P12029 [USACO25OPEN] Election Queries G

**Note: The time limit for this problem is 3s, 1.5x the default.** Farmer John has $N$ ($2 \leq N \leq 2 \cdot 10^5$) cows numbered from $1$ to $N$. An election is being held in FJ's farm to determine the two new head cows in his farm. Initially, it is known that cow $i$ will vote for cow $a_i$ ($1 \leq a_i \leq N$). To determine the two head cows, FJ will hold his election in the following process: - Choose an arbitrary subset $S$ of his cows that contains at least one cow but not all cows. FJ is able to choose cow $x$ as the first head cow if its votes appear most frequently among all votes cast by cows in $S$. - FJ is able to choose cow $y$ as the second head cow if its votes appear most frequently among votes cast by cows not in $S$. - For a fixed subset $S$, FJ denotes the **diversity** between his head cows as $|x - y|$. As FJ does not like having leaders with similar numbers, he wants to choose $S$ such that the **diversity** is maximized. Note that if FJ is not able to choose two distinct head cows, then the diversity is $0$. However, some cows keep changing their minds, and FJ may have to rerun the election many times! Therefore, he asks you $Q$ ($1 \leq Q \leq 10^5$) queries. In each query, a cow changes their vote. After each query, he asks you for the maximum possible **diversity** among his new head cows.
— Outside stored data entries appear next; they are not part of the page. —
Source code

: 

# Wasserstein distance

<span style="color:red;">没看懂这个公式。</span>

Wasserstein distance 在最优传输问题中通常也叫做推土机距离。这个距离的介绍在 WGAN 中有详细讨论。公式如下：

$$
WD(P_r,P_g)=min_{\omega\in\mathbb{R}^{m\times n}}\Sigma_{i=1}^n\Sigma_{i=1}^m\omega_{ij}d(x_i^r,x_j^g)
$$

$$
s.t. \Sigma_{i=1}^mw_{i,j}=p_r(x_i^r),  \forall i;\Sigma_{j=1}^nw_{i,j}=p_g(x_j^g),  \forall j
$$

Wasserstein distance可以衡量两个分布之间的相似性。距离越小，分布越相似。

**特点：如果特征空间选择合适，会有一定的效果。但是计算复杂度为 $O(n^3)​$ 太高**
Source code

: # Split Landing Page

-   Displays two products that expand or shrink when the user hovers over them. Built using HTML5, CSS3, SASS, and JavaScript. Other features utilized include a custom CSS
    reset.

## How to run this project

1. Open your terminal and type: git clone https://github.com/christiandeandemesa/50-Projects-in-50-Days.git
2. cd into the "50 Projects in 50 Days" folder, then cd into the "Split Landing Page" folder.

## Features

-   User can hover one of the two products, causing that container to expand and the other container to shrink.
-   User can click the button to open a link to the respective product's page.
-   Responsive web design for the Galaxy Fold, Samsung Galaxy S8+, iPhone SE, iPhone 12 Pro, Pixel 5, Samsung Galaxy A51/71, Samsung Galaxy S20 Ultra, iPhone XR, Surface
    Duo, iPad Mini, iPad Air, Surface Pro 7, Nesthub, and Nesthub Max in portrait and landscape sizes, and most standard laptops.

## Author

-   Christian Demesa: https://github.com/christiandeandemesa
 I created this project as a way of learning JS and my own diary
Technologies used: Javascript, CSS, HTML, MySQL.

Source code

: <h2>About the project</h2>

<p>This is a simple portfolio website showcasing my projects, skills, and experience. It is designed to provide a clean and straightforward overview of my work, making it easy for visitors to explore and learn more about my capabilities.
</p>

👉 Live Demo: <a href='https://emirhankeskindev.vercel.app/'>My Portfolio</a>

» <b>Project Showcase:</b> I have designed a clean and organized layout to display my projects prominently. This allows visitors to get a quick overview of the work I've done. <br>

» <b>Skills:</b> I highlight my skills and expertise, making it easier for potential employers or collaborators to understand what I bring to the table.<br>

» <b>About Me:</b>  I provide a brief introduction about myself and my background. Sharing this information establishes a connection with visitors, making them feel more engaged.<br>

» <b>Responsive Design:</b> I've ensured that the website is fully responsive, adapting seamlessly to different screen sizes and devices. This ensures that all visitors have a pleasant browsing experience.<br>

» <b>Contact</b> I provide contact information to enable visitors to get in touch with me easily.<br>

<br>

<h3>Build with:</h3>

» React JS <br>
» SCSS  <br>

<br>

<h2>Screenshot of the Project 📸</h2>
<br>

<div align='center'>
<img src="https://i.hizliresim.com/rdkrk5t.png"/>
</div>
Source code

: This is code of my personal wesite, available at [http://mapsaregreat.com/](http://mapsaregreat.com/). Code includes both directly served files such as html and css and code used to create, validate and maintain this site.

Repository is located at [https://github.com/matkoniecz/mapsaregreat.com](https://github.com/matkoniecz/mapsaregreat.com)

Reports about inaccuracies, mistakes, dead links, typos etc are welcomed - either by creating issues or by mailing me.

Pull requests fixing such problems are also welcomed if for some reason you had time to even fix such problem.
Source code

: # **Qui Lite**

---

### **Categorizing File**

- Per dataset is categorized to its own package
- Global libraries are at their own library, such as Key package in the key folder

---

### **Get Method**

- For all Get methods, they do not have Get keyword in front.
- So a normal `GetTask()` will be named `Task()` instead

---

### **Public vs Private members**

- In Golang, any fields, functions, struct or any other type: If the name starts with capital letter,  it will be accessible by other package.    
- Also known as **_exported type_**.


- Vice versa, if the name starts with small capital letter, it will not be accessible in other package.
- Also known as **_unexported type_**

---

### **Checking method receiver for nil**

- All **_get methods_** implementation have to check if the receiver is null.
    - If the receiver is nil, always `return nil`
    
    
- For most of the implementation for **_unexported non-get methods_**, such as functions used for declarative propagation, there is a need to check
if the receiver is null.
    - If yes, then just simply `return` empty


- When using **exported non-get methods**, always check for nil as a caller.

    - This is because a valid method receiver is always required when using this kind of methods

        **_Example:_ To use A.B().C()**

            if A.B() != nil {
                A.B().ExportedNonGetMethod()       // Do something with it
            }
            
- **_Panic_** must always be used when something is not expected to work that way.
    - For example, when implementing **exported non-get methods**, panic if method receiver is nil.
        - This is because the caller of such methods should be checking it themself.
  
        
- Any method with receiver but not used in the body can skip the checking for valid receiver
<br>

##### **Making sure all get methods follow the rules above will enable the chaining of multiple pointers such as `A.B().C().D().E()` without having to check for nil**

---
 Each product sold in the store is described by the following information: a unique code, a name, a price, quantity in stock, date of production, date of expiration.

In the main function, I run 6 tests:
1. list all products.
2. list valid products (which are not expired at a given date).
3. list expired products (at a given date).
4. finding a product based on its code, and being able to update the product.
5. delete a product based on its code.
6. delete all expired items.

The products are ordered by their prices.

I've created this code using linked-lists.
The first line contains $N$ and $Q$. The following line contains $a_1, a_2, \ldots, a_N$. The following $Q$ lines contain two integers $i$ and $x$, representing the update $a_i = x$ ($1 \leq i, x \leq N$).

Output $Q$ lines, the $i$'th of which is the maximum possible **diversity** after the first $i$ queries.

##### For Sample 1: After the first query, $a = [1, 2, 4, 4, 5]$. At the first step of the election, FJ can make $S = \{1, 3\}$. Here, cow $1$ receives one vote and cow $4$ receives one vote. Therefore, FJ can choose either cow $1$ or cow $4$ as its first head cow. For all cows not in the election, cow $2$ receives one vote, cow $4$ receives one vote, and cow $5$ also receives one vote. Therefore, FJ can choose any one of cows $2$, $4$, or $5$ to be its second head cow. To obtain the maximum diversity, FJ can choose cow $1$ as the first head cow and cow $5$ as the second head cow. Therefore, the diversity is $|1-5| = 4$. After the second query, $a=[2,2,4,4,5]$ and FJ can make $S = \{4, 5\}$. Then, he can choose $5$ as the first head cow and cow $2$ as the second head cow. The maximum possible diversity is $|5 - 2| = 3$. #### SCORING: - Inputs 3-4: $N, Q \leq 100$ - Inputs 5-7: $N, Q \leq 3000$ - Inputs 8-15: No additional constraints.